Work to be completed. Restate exactly the lines below, from the one containing "User & has & Worker" through the final line, and leave out the pictures.

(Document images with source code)
== == ==

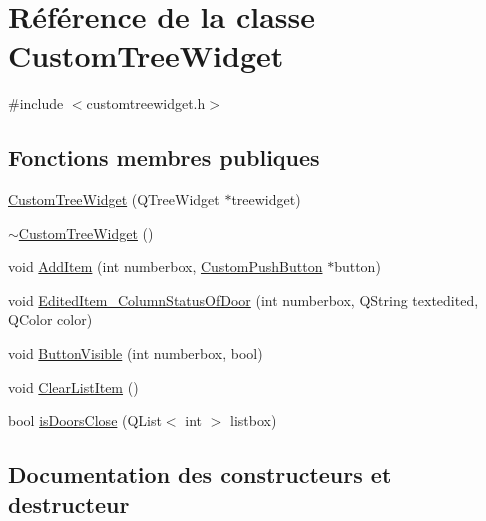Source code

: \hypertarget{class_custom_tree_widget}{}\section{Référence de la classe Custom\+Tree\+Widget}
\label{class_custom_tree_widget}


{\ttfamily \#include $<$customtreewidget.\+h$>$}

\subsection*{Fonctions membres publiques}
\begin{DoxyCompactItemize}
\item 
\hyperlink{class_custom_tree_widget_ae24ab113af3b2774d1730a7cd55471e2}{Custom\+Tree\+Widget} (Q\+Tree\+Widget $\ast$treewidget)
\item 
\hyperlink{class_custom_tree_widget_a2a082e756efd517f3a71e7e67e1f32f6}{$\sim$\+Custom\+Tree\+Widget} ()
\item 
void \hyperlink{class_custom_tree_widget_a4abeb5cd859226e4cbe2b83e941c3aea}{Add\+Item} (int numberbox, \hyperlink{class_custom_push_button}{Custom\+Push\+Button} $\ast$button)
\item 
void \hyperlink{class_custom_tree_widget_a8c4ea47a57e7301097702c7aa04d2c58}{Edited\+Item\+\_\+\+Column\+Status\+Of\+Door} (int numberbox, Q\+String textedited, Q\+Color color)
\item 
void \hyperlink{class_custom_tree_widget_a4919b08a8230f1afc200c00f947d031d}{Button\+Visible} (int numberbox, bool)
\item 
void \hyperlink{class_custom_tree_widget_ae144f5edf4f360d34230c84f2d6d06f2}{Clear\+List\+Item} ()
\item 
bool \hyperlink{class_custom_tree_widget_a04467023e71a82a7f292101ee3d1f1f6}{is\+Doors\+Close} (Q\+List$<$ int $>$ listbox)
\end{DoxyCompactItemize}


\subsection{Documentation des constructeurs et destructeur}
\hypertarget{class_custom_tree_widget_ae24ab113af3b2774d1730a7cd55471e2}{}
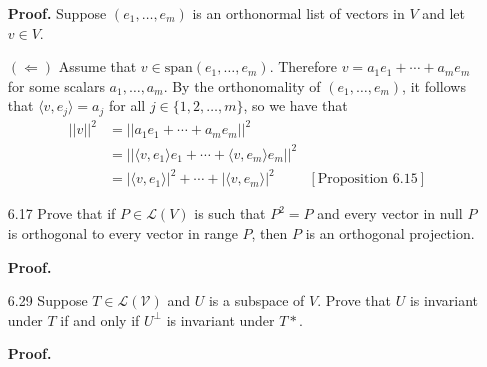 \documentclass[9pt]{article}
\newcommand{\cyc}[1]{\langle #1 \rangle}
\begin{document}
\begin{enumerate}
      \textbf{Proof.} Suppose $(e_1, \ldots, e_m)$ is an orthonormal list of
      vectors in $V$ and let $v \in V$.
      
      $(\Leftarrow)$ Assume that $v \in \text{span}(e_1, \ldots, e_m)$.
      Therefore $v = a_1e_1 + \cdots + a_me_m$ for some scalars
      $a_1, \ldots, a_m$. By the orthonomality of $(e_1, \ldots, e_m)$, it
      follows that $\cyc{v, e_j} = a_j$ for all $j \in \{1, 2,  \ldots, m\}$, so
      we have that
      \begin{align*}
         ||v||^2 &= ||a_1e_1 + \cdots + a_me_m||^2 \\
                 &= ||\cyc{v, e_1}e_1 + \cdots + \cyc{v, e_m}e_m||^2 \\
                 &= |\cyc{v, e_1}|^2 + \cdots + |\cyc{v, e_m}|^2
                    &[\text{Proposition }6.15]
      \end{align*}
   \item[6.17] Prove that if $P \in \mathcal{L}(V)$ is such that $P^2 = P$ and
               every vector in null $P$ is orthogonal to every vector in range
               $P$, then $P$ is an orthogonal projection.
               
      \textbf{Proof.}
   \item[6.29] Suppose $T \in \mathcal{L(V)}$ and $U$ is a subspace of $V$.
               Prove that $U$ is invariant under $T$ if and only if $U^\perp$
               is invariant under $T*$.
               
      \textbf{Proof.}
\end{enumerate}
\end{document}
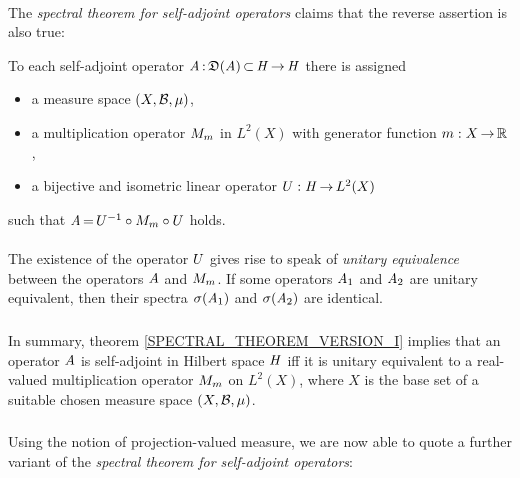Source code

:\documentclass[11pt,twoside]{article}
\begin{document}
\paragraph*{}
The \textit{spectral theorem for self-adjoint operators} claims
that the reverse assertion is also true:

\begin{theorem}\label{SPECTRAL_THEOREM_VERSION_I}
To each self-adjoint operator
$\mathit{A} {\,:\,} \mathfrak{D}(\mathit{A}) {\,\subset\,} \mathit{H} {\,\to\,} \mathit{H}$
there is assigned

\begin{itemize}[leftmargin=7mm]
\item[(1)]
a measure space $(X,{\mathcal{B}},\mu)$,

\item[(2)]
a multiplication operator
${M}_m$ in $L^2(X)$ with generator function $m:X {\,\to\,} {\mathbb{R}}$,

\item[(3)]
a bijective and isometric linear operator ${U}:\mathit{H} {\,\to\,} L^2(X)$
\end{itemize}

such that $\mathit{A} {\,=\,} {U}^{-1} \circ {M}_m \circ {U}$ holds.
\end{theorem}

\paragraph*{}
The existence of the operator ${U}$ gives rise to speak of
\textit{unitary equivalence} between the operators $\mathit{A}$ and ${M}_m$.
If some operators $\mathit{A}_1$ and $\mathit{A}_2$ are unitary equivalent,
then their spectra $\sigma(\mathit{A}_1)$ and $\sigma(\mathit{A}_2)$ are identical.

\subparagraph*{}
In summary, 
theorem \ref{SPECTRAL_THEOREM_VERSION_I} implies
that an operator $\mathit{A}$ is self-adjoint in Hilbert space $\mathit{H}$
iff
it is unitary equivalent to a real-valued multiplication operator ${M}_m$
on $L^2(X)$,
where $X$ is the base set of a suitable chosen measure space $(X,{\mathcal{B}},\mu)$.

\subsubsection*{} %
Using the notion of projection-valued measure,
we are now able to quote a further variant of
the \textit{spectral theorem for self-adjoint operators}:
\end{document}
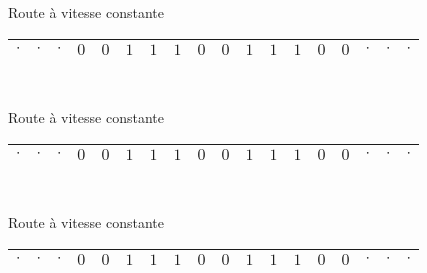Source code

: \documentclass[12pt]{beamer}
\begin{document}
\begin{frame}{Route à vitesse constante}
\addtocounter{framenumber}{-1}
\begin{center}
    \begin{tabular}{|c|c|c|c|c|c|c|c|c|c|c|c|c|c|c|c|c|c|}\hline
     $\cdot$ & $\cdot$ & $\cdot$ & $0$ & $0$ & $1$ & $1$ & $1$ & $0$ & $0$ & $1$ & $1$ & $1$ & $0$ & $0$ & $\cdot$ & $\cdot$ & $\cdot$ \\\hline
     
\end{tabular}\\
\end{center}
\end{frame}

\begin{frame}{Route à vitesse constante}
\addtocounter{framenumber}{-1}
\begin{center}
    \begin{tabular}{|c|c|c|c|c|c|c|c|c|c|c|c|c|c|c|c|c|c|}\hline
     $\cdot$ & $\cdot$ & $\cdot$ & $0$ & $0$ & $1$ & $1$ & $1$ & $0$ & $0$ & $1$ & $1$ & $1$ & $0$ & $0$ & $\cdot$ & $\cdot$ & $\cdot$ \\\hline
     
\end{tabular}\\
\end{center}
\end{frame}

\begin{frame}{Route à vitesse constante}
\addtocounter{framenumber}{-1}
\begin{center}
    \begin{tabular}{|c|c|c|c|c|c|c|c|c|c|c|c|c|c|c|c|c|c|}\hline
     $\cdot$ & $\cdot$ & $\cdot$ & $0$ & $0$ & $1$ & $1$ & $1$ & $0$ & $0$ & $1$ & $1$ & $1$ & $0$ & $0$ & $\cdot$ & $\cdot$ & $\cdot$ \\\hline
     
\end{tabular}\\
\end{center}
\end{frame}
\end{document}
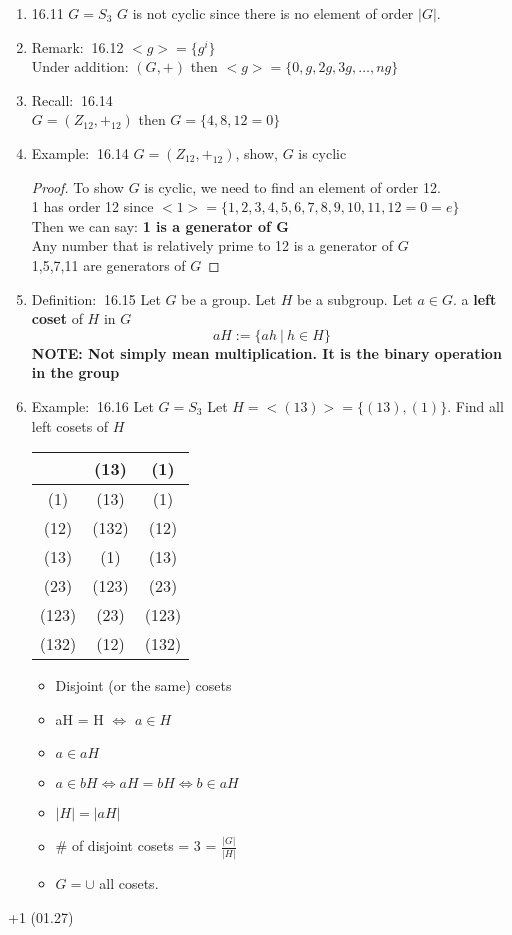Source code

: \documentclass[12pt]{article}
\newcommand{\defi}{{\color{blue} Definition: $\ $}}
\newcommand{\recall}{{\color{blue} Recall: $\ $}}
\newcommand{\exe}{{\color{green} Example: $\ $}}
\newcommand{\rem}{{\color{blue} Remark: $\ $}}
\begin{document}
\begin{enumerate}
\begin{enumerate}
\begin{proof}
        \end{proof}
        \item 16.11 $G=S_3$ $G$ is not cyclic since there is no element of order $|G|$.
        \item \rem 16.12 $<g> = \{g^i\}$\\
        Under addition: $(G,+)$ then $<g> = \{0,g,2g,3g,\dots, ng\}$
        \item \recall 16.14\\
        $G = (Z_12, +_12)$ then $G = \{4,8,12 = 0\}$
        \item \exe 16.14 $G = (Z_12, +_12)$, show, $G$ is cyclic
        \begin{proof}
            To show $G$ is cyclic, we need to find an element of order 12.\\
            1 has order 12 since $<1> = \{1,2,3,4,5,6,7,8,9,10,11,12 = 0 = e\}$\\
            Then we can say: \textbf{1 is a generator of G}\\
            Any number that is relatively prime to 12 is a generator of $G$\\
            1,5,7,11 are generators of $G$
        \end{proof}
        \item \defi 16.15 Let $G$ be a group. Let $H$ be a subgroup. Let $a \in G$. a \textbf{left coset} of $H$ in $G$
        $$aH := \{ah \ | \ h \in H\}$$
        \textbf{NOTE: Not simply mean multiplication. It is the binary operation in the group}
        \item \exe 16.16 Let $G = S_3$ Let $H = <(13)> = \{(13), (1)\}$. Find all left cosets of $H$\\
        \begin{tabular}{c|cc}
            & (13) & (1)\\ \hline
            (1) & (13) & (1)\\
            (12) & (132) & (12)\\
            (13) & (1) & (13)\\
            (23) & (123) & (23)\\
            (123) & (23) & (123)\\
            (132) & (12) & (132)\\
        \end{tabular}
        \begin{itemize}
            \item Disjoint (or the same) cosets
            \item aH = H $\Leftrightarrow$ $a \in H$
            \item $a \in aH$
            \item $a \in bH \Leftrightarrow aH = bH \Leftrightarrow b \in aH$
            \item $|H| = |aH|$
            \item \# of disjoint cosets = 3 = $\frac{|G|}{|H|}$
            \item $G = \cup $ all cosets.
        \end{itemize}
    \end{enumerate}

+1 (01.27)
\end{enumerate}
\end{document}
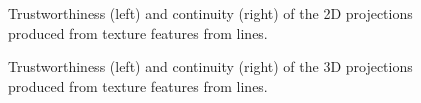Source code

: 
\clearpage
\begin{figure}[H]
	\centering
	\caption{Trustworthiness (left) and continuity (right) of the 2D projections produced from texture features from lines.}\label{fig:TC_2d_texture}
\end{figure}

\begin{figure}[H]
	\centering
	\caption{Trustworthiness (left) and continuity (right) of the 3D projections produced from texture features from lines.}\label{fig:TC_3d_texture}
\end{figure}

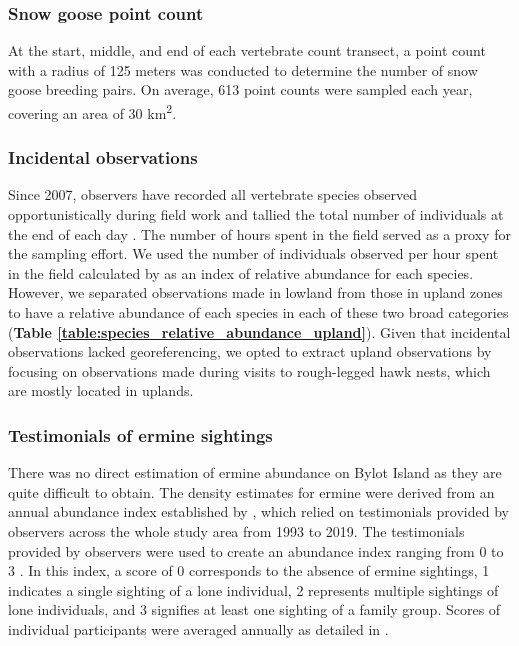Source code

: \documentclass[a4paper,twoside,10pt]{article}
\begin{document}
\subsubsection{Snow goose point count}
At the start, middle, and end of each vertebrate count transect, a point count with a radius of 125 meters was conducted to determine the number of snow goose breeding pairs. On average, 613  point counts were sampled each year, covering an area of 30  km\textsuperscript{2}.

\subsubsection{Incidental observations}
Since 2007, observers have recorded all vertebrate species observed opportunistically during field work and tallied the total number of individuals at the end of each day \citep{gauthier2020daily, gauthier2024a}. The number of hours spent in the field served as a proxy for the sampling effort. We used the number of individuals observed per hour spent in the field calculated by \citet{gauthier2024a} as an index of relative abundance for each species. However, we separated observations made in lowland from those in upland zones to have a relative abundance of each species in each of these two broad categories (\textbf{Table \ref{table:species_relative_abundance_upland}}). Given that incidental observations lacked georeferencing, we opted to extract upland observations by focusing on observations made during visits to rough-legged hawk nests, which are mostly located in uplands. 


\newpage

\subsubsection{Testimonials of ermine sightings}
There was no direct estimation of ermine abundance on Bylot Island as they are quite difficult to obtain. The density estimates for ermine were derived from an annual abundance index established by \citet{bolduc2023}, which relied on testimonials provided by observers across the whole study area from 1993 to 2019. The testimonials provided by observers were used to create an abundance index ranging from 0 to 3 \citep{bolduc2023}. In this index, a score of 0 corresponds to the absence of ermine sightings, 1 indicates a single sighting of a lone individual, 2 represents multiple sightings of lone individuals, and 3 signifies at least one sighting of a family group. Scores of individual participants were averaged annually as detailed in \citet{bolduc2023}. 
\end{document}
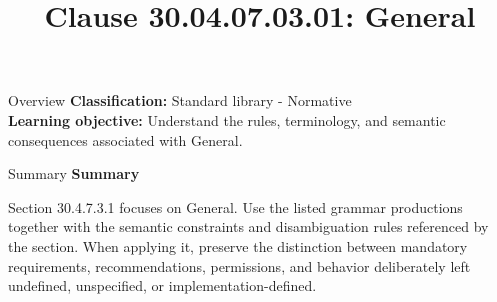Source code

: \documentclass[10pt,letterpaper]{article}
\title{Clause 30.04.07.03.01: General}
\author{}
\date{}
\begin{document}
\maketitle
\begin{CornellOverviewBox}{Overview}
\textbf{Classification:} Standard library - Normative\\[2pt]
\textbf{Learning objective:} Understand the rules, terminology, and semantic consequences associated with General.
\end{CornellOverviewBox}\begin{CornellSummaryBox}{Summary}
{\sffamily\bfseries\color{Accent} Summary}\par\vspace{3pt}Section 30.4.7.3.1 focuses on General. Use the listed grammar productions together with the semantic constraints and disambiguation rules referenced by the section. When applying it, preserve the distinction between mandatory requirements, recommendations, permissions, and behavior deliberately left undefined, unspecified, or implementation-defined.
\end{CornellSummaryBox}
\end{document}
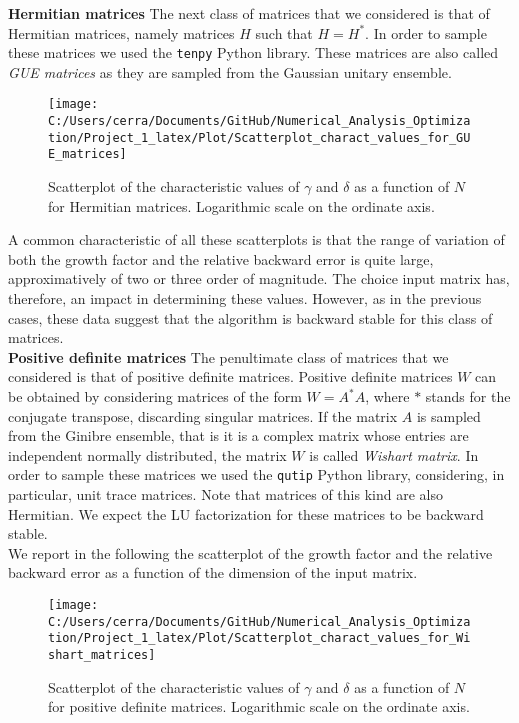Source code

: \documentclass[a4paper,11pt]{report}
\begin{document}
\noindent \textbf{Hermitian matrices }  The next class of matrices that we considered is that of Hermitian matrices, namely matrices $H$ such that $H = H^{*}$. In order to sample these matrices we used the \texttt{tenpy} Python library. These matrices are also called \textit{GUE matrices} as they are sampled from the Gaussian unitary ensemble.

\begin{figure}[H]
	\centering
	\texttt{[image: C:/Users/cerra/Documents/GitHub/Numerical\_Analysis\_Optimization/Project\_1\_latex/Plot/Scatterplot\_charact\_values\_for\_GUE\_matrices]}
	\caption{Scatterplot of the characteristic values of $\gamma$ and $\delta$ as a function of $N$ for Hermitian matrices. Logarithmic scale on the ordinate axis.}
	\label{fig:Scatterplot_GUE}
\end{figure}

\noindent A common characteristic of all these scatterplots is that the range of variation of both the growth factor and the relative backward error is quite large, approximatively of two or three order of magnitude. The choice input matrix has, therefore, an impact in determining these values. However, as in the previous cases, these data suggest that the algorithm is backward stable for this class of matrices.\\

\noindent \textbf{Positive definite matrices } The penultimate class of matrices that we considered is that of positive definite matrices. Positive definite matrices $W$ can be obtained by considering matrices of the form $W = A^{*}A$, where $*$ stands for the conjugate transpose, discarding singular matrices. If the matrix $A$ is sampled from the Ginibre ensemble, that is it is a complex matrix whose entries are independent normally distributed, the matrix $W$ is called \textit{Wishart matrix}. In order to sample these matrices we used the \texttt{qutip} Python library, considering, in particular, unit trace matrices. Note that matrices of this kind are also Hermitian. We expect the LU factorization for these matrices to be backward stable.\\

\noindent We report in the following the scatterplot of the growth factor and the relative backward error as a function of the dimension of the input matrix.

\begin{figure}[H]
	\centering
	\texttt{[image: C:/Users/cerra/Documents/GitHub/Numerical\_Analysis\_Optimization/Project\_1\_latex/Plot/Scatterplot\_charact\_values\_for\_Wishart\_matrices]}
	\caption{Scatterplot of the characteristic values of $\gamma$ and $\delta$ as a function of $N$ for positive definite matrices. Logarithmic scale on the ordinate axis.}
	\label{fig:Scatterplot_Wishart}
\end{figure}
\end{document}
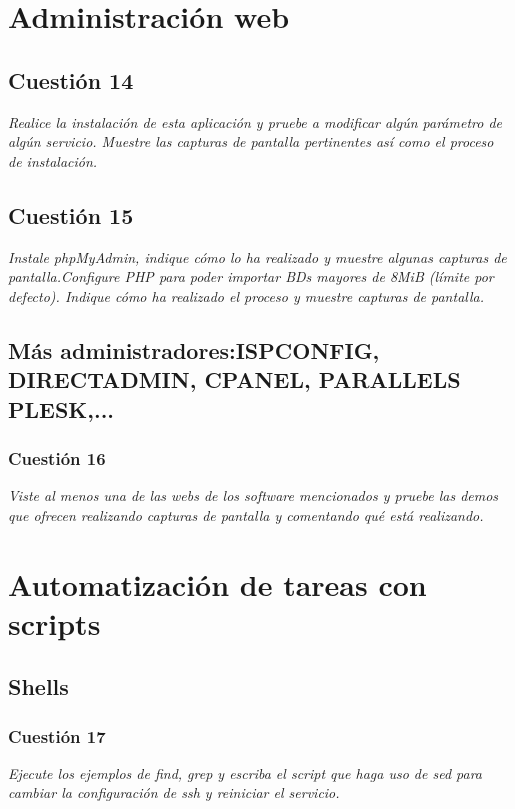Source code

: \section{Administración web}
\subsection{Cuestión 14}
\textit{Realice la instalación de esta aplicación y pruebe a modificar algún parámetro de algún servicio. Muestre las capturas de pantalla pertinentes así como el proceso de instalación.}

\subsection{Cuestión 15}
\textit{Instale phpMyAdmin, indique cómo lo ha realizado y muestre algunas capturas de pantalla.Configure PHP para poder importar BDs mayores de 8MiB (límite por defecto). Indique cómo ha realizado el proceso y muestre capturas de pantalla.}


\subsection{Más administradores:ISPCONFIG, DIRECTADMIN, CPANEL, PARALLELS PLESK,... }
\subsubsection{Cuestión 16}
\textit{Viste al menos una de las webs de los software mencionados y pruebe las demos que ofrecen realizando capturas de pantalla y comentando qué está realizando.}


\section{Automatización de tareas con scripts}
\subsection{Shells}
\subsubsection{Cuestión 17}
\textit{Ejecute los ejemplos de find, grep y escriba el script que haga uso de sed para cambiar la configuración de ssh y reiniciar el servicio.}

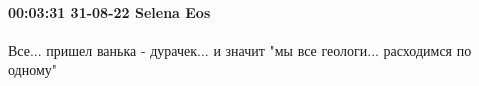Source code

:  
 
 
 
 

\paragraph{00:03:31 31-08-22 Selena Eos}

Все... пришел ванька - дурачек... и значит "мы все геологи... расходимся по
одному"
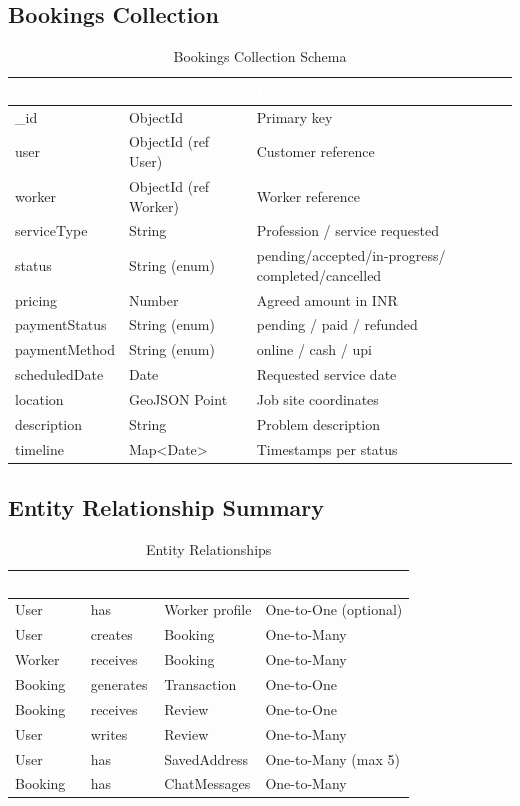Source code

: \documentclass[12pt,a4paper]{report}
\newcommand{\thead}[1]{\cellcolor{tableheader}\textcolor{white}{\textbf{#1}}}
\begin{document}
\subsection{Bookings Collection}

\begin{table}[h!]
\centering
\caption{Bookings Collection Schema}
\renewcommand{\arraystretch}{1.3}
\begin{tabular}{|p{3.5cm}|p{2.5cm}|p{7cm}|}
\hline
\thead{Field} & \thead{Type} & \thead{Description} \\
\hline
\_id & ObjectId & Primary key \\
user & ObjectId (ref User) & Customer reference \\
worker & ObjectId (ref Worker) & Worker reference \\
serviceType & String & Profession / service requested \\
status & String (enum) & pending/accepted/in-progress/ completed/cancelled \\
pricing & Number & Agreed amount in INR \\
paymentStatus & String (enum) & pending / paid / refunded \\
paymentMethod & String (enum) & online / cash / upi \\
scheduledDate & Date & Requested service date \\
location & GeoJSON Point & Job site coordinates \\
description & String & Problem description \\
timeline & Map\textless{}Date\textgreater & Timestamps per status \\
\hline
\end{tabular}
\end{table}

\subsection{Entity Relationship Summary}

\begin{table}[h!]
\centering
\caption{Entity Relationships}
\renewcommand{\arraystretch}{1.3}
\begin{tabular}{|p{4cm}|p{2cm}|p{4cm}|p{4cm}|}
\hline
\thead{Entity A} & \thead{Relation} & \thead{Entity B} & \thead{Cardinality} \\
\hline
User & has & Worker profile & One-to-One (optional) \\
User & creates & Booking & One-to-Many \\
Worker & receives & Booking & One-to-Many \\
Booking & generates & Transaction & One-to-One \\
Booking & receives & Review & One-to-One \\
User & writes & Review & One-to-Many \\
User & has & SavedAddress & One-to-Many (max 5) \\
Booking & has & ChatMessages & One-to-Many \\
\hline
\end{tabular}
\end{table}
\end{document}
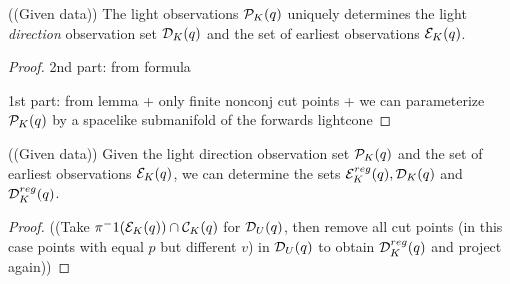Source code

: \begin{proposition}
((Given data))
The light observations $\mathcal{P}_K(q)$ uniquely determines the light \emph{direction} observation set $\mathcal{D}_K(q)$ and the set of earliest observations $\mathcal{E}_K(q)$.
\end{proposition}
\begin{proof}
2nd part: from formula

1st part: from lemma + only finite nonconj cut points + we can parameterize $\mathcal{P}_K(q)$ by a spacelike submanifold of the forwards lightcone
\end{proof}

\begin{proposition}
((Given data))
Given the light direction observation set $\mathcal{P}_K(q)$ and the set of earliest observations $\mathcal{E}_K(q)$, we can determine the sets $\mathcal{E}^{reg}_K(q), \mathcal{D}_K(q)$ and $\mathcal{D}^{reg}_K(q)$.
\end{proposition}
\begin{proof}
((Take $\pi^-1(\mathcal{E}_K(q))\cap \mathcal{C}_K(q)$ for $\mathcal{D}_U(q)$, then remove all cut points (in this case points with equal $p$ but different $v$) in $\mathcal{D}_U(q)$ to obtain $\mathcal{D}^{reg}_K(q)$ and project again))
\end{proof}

== == ==

Response area.
User & has & Worker profile & One-to-One (optional) \\
User & creates & Booking & One-to-Many \\
Worker & receives & Booking & One-to-Many \\
Booking & generates & Transaction & One-to-One \\
Booking & receives & Review & One-to-One \\
User & writes & Review & One-to-Many \\
User & has & SavedAddress & One-to-Many (max 5) \\
Booking & has & ChatMessages & One-to-Many \\
\hline
\end{tabular}
\end{table}
\end{document}
Source code

: \begin{proposition}
((Given data))
The light observations $\mathcal{P}_K(q)$ uniquely determines the light \emph{direction} observation set $\mathcal{D}_K(q)$ and the set of earliest observations $\mathcal{E}_K(q)$.
\end{proposition}
\begin{proof}
2nd part: from formula

1st part: from lemma + only finite nonconj cut points + we can parameterize $\mathcal{P}_K(q)$ by a spacelike submanifold of the forwards lightcone
\end{proof}

\begin{proposition}
((Given data))
Given the light direction observation set $\mathcal{P}_K(q)$ and the set of earliest observations $\mathcal{E}_K(q)$, we can determine the sets $\mathcal{E}^{reg}_K(q), \mathcal{D}_K(q)$ and $\mathcal{D}^{reg}_K(q)$.
\end{proposition}
\begin{proof}
((Take $\pi^-1(\mathcal{E}_K(q))\cap \mathcal{C}_K(q)$ for $\mathcal{D}_U(q)$, then remove all cut points (in this case points with equal $p$ but different $v$) in $\mathcal{D}_U(q)$ to obtain $\mathcal{D}^{reg}_K(q)$ and project again))
\end{proof}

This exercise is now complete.